Task goal:
Filter the listing for lines containing "máxima".

Given records:
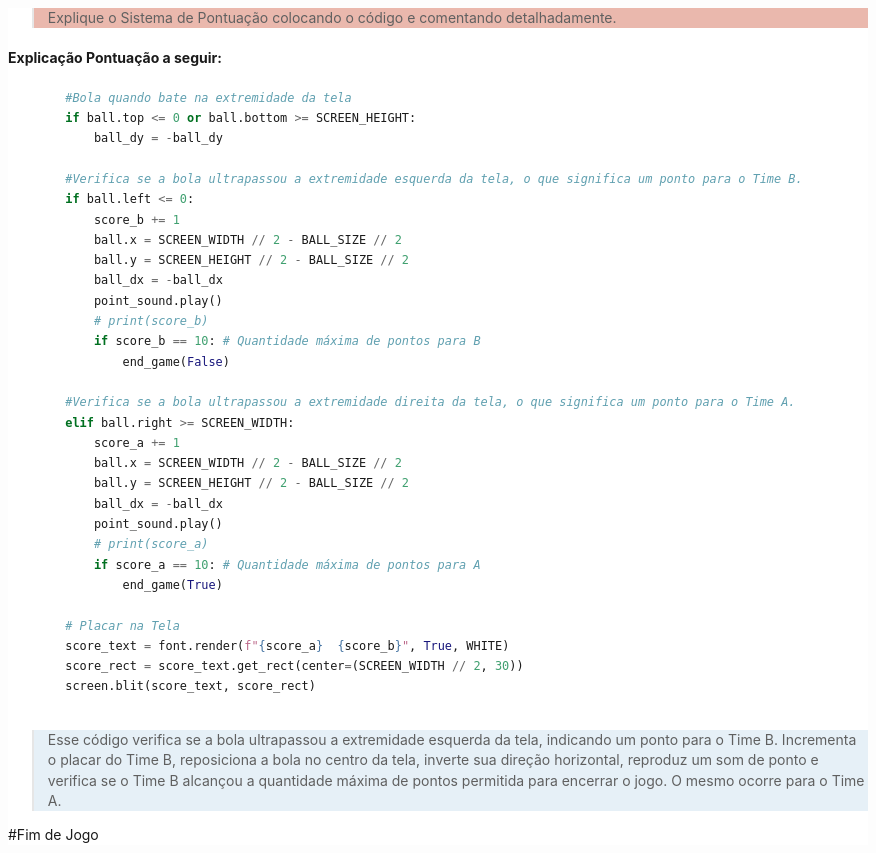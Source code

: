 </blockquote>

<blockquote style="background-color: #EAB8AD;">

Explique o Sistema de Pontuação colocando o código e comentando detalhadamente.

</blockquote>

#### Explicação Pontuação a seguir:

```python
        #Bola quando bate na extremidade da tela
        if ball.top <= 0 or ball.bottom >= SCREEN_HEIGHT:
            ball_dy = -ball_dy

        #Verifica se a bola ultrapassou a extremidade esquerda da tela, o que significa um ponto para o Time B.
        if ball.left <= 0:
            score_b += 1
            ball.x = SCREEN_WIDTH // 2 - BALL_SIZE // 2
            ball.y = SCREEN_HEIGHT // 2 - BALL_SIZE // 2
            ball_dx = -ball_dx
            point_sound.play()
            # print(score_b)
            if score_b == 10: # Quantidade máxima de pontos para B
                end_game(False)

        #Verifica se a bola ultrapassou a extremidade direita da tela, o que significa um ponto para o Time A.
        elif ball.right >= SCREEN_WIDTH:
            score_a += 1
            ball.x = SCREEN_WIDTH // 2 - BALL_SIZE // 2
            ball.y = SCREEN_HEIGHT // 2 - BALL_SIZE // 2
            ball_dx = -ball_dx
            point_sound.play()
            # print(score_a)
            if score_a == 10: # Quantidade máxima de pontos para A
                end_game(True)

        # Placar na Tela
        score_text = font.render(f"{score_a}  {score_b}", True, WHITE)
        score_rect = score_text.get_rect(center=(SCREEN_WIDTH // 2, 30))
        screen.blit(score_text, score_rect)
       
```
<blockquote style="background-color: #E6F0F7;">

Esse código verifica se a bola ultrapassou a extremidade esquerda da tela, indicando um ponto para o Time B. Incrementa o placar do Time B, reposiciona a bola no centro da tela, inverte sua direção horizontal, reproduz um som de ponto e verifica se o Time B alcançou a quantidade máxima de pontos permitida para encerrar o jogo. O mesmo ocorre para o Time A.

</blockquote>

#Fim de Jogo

Completed task:
            if score_b == 10: # Quantidade máxima de pontos para B
            if score_a == 10: # Quantidade máxima de pontos para A
Esse código verifica se a bola ultrapassou a extremidade esquerda da tela, indicando um ponto para o Time B. Incrementa o placar do Time B, reposiciona a bola no centro da tela, inverte sua direção horizontal, reproduz um som de ponto e verifica se o Time B alcançou a quantidade máxima de pontos permitida para encerrar o jogo. O mesmo ocorre para o Time A.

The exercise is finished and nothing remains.